ENTRIES SHOWN Block Start
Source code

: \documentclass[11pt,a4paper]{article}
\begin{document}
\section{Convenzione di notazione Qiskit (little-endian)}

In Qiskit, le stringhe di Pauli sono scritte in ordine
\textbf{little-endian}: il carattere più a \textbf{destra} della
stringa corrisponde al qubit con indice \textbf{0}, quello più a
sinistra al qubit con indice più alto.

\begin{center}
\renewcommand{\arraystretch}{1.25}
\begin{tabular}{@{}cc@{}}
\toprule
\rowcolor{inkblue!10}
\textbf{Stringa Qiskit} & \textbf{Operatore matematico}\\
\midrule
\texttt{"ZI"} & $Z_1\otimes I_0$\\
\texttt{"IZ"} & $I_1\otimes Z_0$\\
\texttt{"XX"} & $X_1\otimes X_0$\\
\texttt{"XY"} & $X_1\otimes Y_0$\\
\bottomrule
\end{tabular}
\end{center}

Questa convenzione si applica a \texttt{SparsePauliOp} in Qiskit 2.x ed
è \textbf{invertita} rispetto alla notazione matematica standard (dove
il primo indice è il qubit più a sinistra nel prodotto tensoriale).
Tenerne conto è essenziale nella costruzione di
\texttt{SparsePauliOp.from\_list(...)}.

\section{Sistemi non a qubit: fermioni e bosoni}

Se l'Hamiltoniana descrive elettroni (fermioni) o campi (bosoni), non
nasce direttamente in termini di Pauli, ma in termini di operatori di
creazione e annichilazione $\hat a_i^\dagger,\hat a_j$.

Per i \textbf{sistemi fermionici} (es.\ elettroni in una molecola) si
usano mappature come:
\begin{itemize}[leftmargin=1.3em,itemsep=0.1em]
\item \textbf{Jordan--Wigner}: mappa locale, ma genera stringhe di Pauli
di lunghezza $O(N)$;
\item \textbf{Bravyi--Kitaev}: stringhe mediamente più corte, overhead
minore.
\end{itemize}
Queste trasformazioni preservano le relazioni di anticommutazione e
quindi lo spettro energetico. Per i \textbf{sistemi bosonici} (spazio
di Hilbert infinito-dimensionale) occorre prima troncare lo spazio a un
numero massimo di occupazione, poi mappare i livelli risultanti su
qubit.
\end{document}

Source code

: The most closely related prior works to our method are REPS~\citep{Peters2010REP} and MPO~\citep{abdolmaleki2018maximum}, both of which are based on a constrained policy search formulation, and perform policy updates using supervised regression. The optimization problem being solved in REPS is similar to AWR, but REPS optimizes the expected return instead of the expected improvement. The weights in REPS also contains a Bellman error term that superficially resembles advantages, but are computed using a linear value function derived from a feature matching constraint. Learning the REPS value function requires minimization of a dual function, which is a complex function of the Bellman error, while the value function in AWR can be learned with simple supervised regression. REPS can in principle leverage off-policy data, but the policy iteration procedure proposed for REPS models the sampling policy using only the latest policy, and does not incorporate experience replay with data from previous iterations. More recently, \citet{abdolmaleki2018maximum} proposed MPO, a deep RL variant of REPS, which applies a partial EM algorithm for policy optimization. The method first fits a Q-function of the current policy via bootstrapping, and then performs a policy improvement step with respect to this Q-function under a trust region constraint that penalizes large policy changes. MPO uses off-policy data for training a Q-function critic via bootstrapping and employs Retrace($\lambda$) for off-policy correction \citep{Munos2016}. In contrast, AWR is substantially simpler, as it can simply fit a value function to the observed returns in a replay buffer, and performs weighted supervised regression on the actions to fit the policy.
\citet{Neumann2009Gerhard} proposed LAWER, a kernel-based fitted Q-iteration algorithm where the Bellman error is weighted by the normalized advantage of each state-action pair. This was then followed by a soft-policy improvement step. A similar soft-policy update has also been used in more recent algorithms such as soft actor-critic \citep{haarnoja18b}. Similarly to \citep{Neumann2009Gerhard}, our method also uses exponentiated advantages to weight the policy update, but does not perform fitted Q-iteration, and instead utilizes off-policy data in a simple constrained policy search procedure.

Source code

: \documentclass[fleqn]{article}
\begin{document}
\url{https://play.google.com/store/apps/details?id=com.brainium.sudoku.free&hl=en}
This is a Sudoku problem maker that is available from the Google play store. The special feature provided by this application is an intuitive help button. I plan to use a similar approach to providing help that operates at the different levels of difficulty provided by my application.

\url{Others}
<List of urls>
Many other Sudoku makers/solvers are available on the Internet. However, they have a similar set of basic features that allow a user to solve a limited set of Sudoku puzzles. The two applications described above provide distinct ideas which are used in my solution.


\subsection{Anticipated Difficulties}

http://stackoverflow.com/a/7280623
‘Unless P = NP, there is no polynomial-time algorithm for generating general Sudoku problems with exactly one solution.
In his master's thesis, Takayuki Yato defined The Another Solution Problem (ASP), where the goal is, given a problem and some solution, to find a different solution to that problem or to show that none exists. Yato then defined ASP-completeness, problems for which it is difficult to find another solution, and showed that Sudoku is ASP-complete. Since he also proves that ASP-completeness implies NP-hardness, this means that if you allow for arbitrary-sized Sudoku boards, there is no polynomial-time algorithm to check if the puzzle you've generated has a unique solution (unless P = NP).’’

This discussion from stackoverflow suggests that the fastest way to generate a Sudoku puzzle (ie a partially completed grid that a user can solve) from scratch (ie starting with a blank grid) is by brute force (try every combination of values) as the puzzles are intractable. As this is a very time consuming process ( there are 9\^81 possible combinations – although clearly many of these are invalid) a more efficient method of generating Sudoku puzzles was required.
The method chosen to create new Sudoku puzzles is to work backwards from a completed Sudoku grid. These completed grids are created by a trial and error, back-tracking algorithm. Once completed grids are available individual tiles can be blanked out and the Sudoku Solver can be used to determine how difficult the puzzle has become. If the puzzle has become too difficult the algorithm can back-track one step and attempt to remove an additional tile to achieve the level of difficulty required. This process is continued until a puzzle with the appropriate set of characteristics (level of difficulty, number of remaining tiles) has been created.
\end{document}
ENTRIES SHOWN Block End
Reproduce the records above in full and with exact wording.

:: ANSWER BOX ::
Source code

: \documentclass[11pt,a4paper]{article}
\begin{document}
\section{Convenzione di notazione Qiskit (little-endian)}

In Qiskit, le stringhe di Pauli sono scritte in ordine
\textbf{little-endian}: il carattere più a \textbf{destra} della
stringa corrisponde al qubit con indice \textbf{0}, quello più a
sinistra al qubit con indice più alto.

\begin{center}
\renewcommand{\arraystretch}{1.25}
\begin{tabular}{@{}cc@{}}
\toprule
\rowcolor{inkblue!10}
\textbf{Stringa Qiskit} & \textbf{Operatore matematico}\\
\midrule
\texttt{"ZI"} & $Z_1\otimes I_0$\\
\texttt{"IZ"} & $I_1\otimes Z_0$\\
\texttt{"XX"} & $X_1\otimes X_0$\\
\texttt{"XY"} & $X_1\otimes Y_0$\\
\bottomrule
\end{tabular}
\end{center}

Questa convenzione si applica a \texttt{SparsePauliOp} in Qiskit 2.x ed
è \textbf{invertita} rispetto alla notazione matematica standard (dove
il primo indice è il qubit più a sinistra nel prodotto tensoriale).
Tenerne conto è essenziale nella costruzione di
\texttt{SparsePauliOp.from\_list(...)}.

\section{Sistemi non a qubit: fermioni e bosoni}

Se l'Hamiltoniana descrive elettroni (fermioni) o campi (bosoni), non
nasce direttamente in termini di Pauli, ma in termini di operatori di
creazione e annichilazione $\hat a_i^\dagger,\hat a_j$.

Per i \textbf{sistemi fermionici} (es.\ elettroni in una molecola) si
usano mappature come:
\begin{itemize}[leftmargin=1.3em,itemsep=0.1em]
\item \textbf{Jordan--Wigner}: mappa locale, ma genera stringhe di Pauli
di lunghezza $O(N)$;
\item \textbf{Bravyi--Kitaev}: stringhe mediamente più corte, overhead
minore.
\end{itemize}
Queste trasformazioni preservano le relazioni di anticommutazione e
quindi lo spettro energetico. Per i \textbf{sistemi bosonici} (spazio
di Hilbert infinito-dimensionale) occorre prima troncare lo spazio a un
numero massimo di occupazione, poi mappare i livelli risultanti su
qubit.
\end{document}

Source code

: The most closely related prior works to our method are REPS~\citep{Peters2010REP} and MPO~\citep{abdolmaleki2018maximum}, both of which are based on a constrained policy search formulation, and perform policy updates using supervised regression. The optimization problem being solved in REPS is similar to AWR, but REPS optimizes the expected return instead of the expected improvement. The weights in REPS also contains a Bellman error term that superficially resembles advantages, but are computed using a linear value function derived from a feature matching constraint. Learning the REPS value function requires minimization of a dual function, which is a complex function of the Bellman error, while the value function in AWR can be learned with simple supervised regression. REPS can in principle leverage off-policy data, but the policy iteration procedure proposed for REPS models the sampling policy using only the latest policy, and does not incorporate experience replay with data from previous iterations. More recently, \citet{abdolmaleki2018maximum} proposed MPO, a deep RL variant of REPS, which applies a partial EM algorithm for policy optimization. The method first fits a Q-function of the current policy via bootstrapping, and then performs a policy improvement step with respect to this Q-function under a trust region constraint that penalizes large policy changes. MPO uses off-policy data for training a Q-function critic via bootstrapping and employs Retrace($\lambda$) for off-policy correction \citep{Munos2016}. In contrast, AWR is substantially simpler, as it can simply fit a value function to the observed returns in a replay buffer, and performs weighted supervised regression on the actions to fit the policy.
\citet{Neumann2009Gerhard} proposed LAWER, a kernel-based fitted Q-iteration algorithm where the Bellman error is weighted by the normalized advantage of each state-action pair. This was then followed by a soft-policy improvement step. A similar soft-policy update has also been used in more recent algorithms such as soft actor-critic \citep{haarnoja18b}. Similarly to \citep{Neumann2009Gerhard}, our method also uses exponentiated advantages to weight the policy update, but does not perform fitted Q-iteration, and instead utilizes off-policy data in a simple constrained policy search procedure.

Source code

: \documentclass[fleqn]{article}
\begin{document}
\url{https://play.google.com/store/apps/details?id=com.brainium.sudoku.free&hl=en}
This is a Sudoku problem maker that is available from the Google play store. The special feature provided by this application is an intuitive help button. I plan to use a similar approach to providing help that operates at the different levels of difficulty provided by my application.

\url{Others}
<List of urls>
Many other Sudoku makers/solvers are available on the Internet. However, they have a similar set of basic features that allow a user to solve a limited set of Sudoku puzzles. The two applications described above provide distinct ideas which are used in my solution.


\subsection{Anticipated Difficulties}

http://stackoverflow.com/a/7280623
‘Unless P = NP, there is no polynomial-time algorithm for generating general Sudoku problems with exactly one solution.
In his master's thesis, Takayuki Yato defined The Another Solution Problem (ASP), where the goal is, given a problem and some solution, to find a different solution to that problem or to show that none exists. Yato then defined ASP-completeness, problems for which it is difficult to find another solution, and showed that Sudoku is ASP-complete. Since he also proves that ASP-completeness implies NP-hardness, this means that if you allow for arbitrary-sized Sudoku boards, there is no polynomial-time algorithm to check if the puzzle you've generated has a unique solution (unless P = NP).’’

This discussion from stackoverflow suggests that the fastest way to generate a Sudoku puzzle (ie a partially completed grid that a user can solve) from scratch (ie starting with a blank grid) is by brute force (try every combination of values) as the puzzles are intractable. As this is a very time consuming process ( there are 9\^81 possible combinations – although clearly many of these are invalid) a more efficient method of generating Sudoku puzzles was required.
The method chosen to create new Sudoku puzzles is to work backwards from a completed Sudoku grid. These completed grids are created by a trial and error, back-tracking algorithm. Once completed grids are available individual tiles can be blanked out and the Sudoku Solver can be used to determine how difficult the puzzle has become. If the puzzle has become too difficult the algorithm can back-track one step and attempt to remove an additional tile to achieve the level of difficulty required. This process is continued until a puzzle with the appropriate set of characteristics (level of difficulty, number of remaining tiles) has been created.
\end{document}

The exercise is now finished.